Saved entries:
- Opening Delimiter -

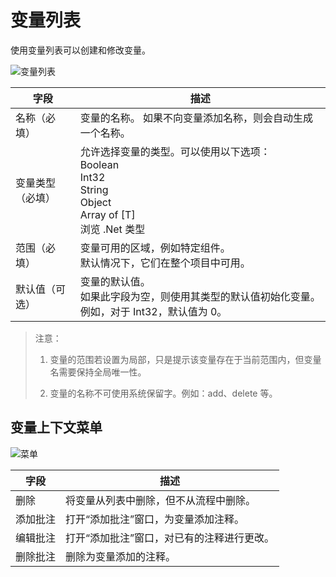 # 变量列表 
使用变量列表可以创建和修改变量。 

![变量列表](https://docimages.blob.core.chinacloudapi.cn/images/Studio/Variable/createdVariable.png)

|字段| 	描述| 
|---|---|
|名称（必填）| 	变量的名称。 如果不向变量添加名称，则会自动生成一个名称。 
|变量类型（必填）| 	允许选择变量的类型。可以使用以下选项：</br>Boolean</br>Int32</br>String</br>Object</br>Array of [T]</br>浏览 .Net 类型 |
|范围（必填）| 	变量可用的区域，例如特定组件。</br>默认情况下，它们在整个项目中可用。| 
|默认值（可选）| 	变量的默认值。  </br>如果此字段为空，则使用其类型的默认值初始化变量。例如，对于 Int32，默认值为 0。 |

>注意： 
>
>1. 变量的范围若设置为局部，只是提示该变量存在于当前范围内，但变量名需要保持全局唯一性。 
>
>2. 变量的名称不可使用系统保留字。例如：add、delete 等。 

## 变量上下文菜单 

![菜单](https://docimages.blob.core.chinacloudapi.cn/images/Studio/Variable/variablePanelMenu.png)

|字段| 	描述| 
|---|---| 
|删除 |	将变量从列表中删除，但不从流程中删除。| 
|添加批注| 	打开“添加批注”窗口，为变量添加注释。| 
|编辑批注 |	打开“添加批注”窗口，对已有的注释进行更改。| 
|删除批注| 	删除为变量添加的注释。|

- Closing Delimiter -

# Goal of the exercise:
If a line in the data holds the string "docimages", copy that line.

# Solution below:
![变量列表](https://docimages.blob.core.chinacloudapi.cn/images/Studio/Variable/createdVariable.png)
![菜单](https://docimages.blob.core.chinacloudapi.cn/images/Studio/Variable/variablePanelMenu.png)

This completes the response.